November 25, 1952 — Agatha Christie’s The Mousetrap, starring husband and wife Richard Attenborough and Sheila Sim, opened at London’s Ambassador Theatre on this day – and the play is still going.
It is the longest-running production in history, reaching its 25,000th performance in November, 2012.
The murder mystery has a twist at the end, which audiences have always been asked not to reveal after leaving the theatre. Each night one of the actors makes a direct address to the audience: “Now you have seen The Mousetrap you are our partners in crime and we ask you to keep the secret of ‘whodunit’ locked in your hearts.”
The idea was not to spoil the play for those who had yet to see it. And the appeal seems to have worked – until 2010 when Wikipedia gave the game away on its website.
Despite protests from Agatha Christie’s family and from theatregoers, Wikipedia was unrepentant. A spokesman said: “It's exceedingly easy to avoid knowing the identity of the murderer: just don't read it.

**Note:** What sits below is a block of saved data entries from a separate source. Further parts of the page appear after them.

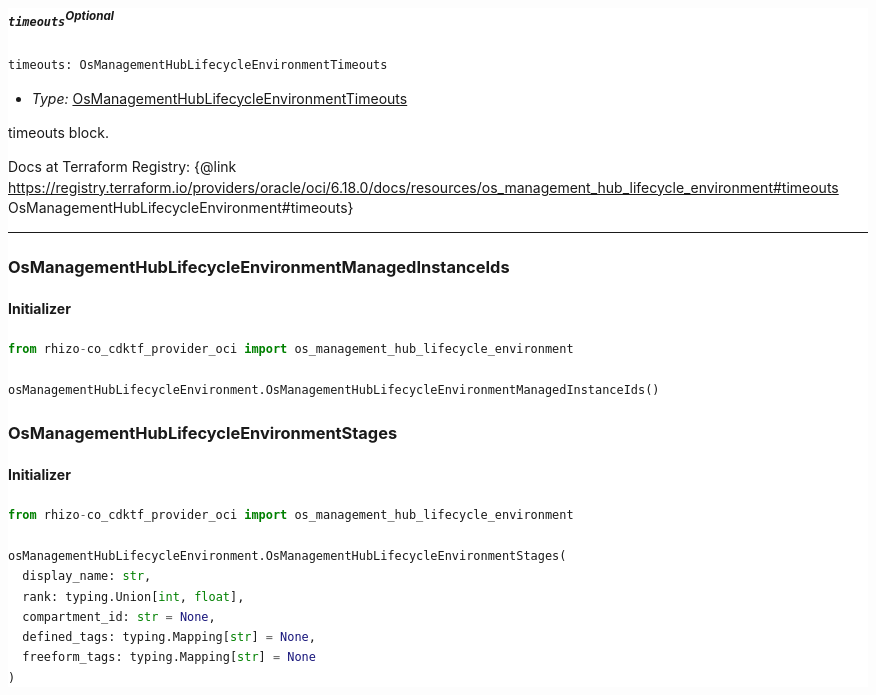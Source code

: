
##### `timeouts`<sup>Optional</sup> <a name="timeouts" id="rhizo-co-terraform-provider-oci.osManagementHubLifecycleEnvironment.OsManagementHubLifecycleEnvironmentConfig.property.timeouts"></a>

```python
timeouts: OsManagementHubLifecycleEnvironmentTimeouts
```

- *Type:* <a href="#rhizo-co-terraform-provider-oci.osManagementHubLifecycleEnvironment.OsManagementHubLifecycleEnvironmentTimeouts">OsManagementHubLifecycleEnvironmentTimeouts</a>

timeouts block.

Docs at Terraform Registry: {@link https://registry.terraform.io/providers/oracle/oci/6.18.0/docs/resources/os_management_hub_lifecycle_environment#timeouts OsManagementHubLifecycleEnvironment#timeouts}

---

### OsManagementHubLifecycleEnvironmentManagedInstanceIds <a name="OsManagementHubLifecycleEnvironmentManagedInstanceIds" id="rhizo-co-terraform-provider-oci.osManagementHubLifecycleEnvironment.OsManagementHubLifecycleEnvironmentManagedInstanceIds"></a>

#### Initializer <a name="Initializer" id="rhizo-co-terraform-provider-oci.osManagementHubLifecycleEnvironment.OsManagementHubLifecycleEnvironmentManagedInstanceIds.Initializer"></a>

```python
from rhizo-co_cdktf_provider_oci import os_management_hub_lifecycle_environment

osManagementHubLifecycleEnvironment.OsManagementHubLifecycleEnvironmentManagedInstanceIds()
```


### OsManagementHubLifecycleEnvironmentStages <a name="OsManagementHubLifecycleEnvironmentStages" id="rhizo-co-terraform-provider-oci.osManagementHubLifecycleEnvironment.OsManagementHubLifecycleEnvironmentStages"></a>

#### Initializer <a name="Initializer" id="rhizo-co-terraform-provider-oci.osManagementHubLifecycleEnvironment.OsManagementHubLifecycleEnvironmentStages.Initializer"></a>

```python
from rhizo-co_cdktf_provider_oci import os_management_hub_lifecycle_environment

osManagementHubLifecycleEnvironment.OsManagementHubLifecycleEnvironmentStages(
  display_name: str,
  rank: typing.Union[int, float],
  compartment_id: str = None,
  defined_tags: typing.Mapping[str] = None,
  freeform_tags: typing.Mapping[str] = None
)
```
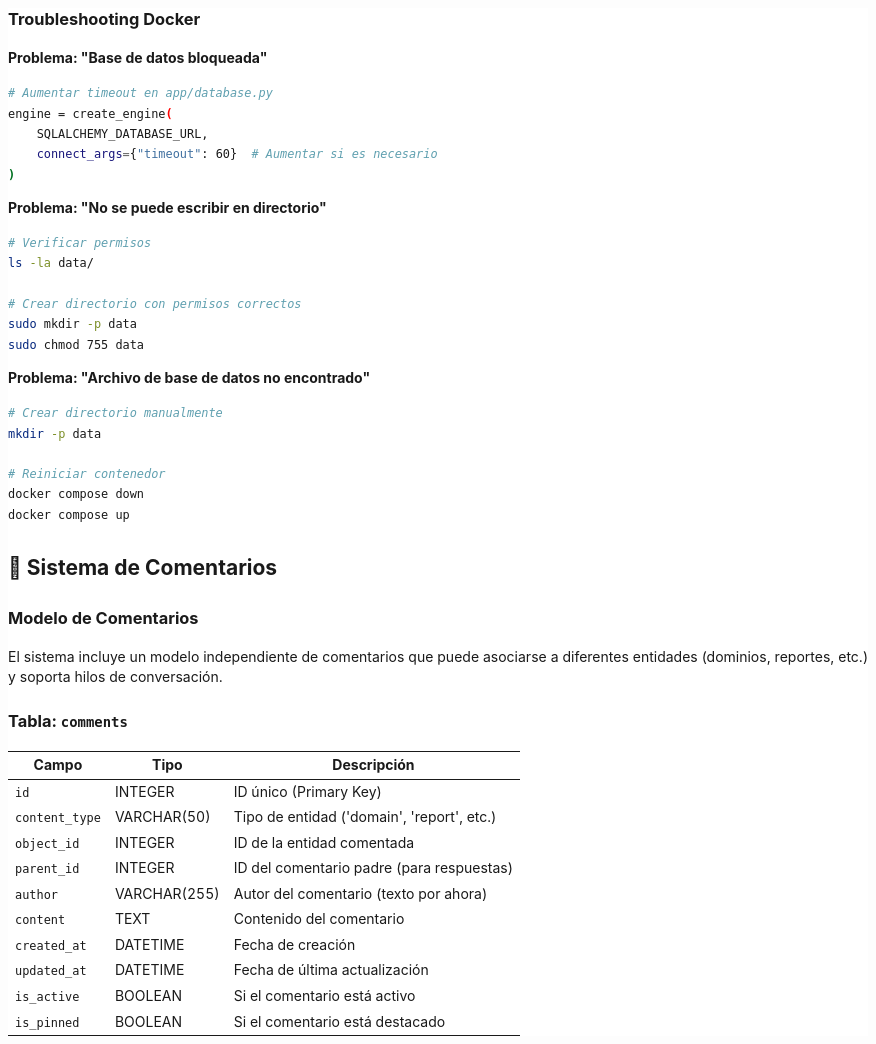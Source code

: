 ### Troubleshooting Docker

**Problema: "Base de datos bloqueada"**
```bash
# Aumentar timeout en app/database.py
engine = create_engine(
    SQLALCHEMY_DATABASE_URL,
    connect_args={"timeout": 60}  # Aumentar si es necesario
)
```

**Problema: "No se puede escribir en directorio"**
```bash
# Verificar permisos
ls -la data/

# Crear directorio con permisos correctos
sudo mkdir -p data
sudo chmod 755 data
```

**Problema: "Archivo de base de datos no encontrado"**
```bash
# Crear directorio manualmente
mkdir -p data

# Reiniciar contenedor
docker compose down
docker compose up
```

## 📝 Sistema de Comentarios

### Modelo de Comentarios

El sistema incluye un modelo independiente de comentarios que puede asociarse a diferentes entidades (dominios, reportes, etc.) y soporta hilos de conversación.

### Tabla: `comments`

| Campo | Tipo | Descripción |
|-------|------|-------------|
| `id` | INTEGER | ID único (Primary Key) |
| `content_type` | VARCHAR(50) | Tipo de entidad ('domain', 'report', etc.) |
| `object_id` | INTEGER | ID de la entidad comentada |
| `parent_id` | INTEGER | ID del comentario padre (para respuestas) |
| `author` | VARCHAR(255) | Autor del comentario (texto por ahora) |
| `content` | TEXT | Contenido del comentario |
| `created_at` | DATETIME | Fecha de creación |
| `updated_at` | DATETIME | Fecha de última actualización |
| `is_active` | BOOLEAN | Si el comentario está activo |
| `is_pinned` | BOOLEAN | Si el comentario está destacado |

“Asking Wikipedia not to reveal the identity of the murderer is like asking a library to remove copies of The Mousetrap book from the shelves because someone could just go and read the end.”
Not so, Wikipedia! Agatha Christie asked that the short story on which the play is based – Three Blind Mice – should not be published as long as it ran as a play in London. As a result, it has never been published in the UK.
Another unique facet of the production is that the cast is changed every year, usually in November on the anniversary of the play's opening. There is a tradition that the retiring leading lady and the new leading lady cut a "Mousetrap cake" together. More than 400 actors have appeared in the play since 1952.
One of the originals, Richard Attenborough, was an active member of the actors’ union Equity around that time and when he was not performing on stage could be relied upon to deliver a powerful speech at union meetings.
He and his wife took a 10 per cent profit-participation in the production, about which he later said: “It proved to be the wisest business decision I've ever made, but foolishly I sold some of my share to open a short-lived restaurant and later still, disposed of the remainder in order to keep [the movie] Gandhi afloat."
Foolish, maybe, but not even Agatha Christie detected what a huge success the play would become.
In her autobiography, the author, who died in 1976, recalled a conversation that she had with the play’s first producer, Peter Saunders. "Fourteen months I am going to give it", Saunders said. "It won't run that long,” she replied. “Eight months, perhaps. Yes, I think eight months."